━━ RECORDS FOR THE TASK
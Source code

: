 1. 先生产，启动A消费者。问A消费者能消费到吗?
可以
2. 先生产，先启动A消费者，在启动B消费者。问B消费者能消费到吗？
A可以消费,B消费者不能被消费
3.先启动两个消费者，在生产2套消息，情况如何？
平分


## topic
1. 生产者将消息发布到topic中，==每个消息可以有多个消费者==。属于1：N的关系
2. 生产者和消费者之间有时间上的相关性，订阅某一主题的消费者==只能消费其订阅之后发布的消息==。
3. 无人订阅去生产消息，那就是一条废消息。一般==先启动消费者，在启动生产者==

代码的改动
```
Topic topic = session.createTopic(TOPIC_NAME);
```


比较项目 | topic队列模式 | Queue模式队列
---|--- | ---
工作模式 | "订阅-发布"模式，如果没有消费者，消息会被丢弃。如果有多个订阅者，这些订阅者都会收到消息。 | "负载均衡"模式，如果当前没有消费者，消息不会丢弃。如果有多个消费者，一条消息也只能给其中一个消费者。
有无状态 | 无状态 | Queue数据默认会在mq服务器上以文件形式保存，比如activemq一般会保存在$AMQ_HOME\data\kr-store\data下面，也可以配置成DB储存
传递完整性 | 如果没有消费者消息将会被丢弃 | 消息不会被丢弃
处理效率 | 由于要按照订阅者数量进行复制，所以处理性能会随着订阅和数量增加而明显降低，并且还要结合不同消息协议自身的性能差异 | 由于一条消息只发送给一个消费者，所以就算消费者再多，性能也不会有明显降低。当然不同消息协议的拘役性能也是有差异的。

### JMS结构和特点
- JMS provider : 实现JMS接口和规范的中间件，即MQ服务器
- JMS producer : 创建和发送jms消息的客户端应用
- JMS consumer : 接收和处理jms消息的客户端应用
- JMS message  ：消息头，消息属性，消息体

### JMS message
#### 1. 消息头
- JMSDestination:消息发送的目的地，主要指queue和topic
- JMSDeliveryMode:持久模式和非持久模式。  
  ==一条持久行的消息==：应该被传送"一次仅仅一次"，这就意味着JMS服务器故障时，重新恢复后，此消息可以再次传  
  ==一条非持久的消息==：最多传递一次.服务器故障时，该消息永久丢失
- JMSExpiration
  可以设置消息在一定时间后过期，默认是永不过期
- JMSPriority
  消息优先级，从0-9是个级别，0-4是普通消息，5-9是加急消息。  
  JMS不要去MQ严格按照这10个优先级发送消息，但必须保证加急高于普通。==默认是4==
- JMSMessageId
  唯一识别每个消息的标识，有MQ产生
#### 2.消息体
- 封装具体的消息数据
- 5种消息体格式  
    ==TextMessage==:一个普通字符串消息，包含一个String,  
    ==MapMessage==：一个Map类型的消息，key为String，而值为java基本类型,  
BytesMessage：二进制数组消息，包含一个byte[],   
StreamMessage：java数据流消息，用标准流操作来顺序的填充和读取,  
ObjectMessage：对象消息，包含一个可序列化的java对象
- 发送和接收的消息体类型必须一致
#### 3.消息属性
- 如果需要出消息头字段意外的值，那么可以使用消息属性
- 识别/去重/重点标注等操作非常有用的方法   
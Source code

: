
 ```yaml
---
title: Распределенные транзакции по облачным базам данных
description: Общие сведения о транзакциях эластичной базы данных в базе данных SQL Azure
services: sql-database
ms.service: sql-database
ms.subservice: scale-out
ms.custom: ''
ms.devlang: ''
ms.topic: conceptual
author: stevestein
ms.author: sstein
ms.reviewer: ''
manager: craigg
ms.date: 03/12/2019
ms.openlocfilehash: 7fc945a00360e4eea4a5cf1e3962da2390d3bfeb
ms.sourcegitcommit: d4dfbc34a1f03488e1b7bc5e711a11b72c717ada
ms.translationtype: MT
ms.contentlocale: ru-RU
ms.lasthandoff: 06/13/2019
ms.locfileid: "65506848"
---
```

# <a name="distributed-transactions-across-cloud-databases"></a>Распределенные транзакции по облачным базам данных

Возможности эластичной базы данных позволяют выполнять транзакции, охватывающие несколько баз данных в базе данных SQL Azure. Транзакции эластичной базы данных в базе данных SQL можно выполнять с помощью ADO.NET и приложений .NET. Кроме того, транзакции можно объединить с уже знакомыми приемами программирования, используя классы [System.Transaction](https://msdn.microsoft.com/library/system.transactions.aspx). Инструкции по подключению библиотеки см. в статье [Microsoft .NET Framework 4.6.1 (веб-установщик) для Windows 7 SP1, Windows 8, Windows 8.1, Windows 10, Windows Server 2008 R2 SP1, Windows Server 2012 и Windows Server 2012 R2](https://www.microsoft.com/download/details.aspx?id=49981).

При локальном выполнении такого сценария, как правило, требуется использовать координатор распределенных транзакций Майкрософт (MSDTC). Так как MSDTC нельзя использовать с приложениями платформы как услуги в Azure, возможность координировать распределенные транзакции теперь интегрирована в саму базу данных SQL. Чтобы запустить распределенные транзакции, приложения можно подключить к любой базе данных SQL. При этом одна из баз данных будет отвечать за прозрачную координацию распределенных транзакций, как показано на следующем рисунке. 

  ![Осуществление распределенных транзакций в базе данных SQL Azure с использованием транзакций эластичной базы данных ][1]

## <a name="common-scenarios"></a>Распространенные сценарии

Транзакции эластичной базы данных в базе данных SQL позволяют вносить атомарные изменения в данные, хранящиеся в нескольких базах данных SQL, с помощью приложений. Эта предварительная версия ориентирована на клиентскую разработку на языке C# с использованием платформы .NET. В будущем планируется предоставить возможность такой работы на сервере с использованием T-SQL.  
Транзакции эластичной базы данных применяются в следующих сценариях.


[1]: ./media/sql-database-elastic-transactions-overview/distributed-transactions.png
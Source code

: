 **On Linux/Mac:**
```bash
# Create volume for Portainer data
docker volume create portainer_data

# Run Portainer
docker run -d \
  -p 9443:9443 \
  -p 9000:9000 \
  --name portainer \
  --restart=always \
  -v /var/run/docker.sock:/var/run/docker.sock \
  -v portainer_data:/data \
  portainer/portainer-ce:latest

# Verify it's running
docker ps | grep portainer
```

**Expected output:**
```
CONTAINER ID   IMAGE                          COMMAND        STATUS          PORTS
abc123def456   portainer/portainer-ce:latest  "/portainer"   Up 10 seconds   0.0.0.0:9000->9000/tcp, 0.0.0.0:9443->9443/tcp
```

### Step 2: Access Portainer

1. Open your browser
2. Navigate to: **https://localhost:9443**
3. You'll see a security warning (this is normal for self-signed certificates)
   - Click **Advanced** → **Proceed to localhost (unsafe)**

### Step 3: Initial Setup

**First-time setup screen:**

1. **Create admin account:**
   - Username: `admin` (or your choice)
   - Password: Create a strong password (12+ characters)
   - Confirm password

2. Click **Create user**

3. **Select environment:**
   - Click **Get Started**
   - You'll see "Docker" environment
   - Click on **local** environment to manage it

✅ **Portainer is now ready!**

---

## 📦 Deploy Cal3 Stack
━━━━
* _ABOUT THIS EXERCISE_
What is the number of lines in the data above that include the word "Click"? Answer with that number only.

* _EXERCISE SOLUTION_
4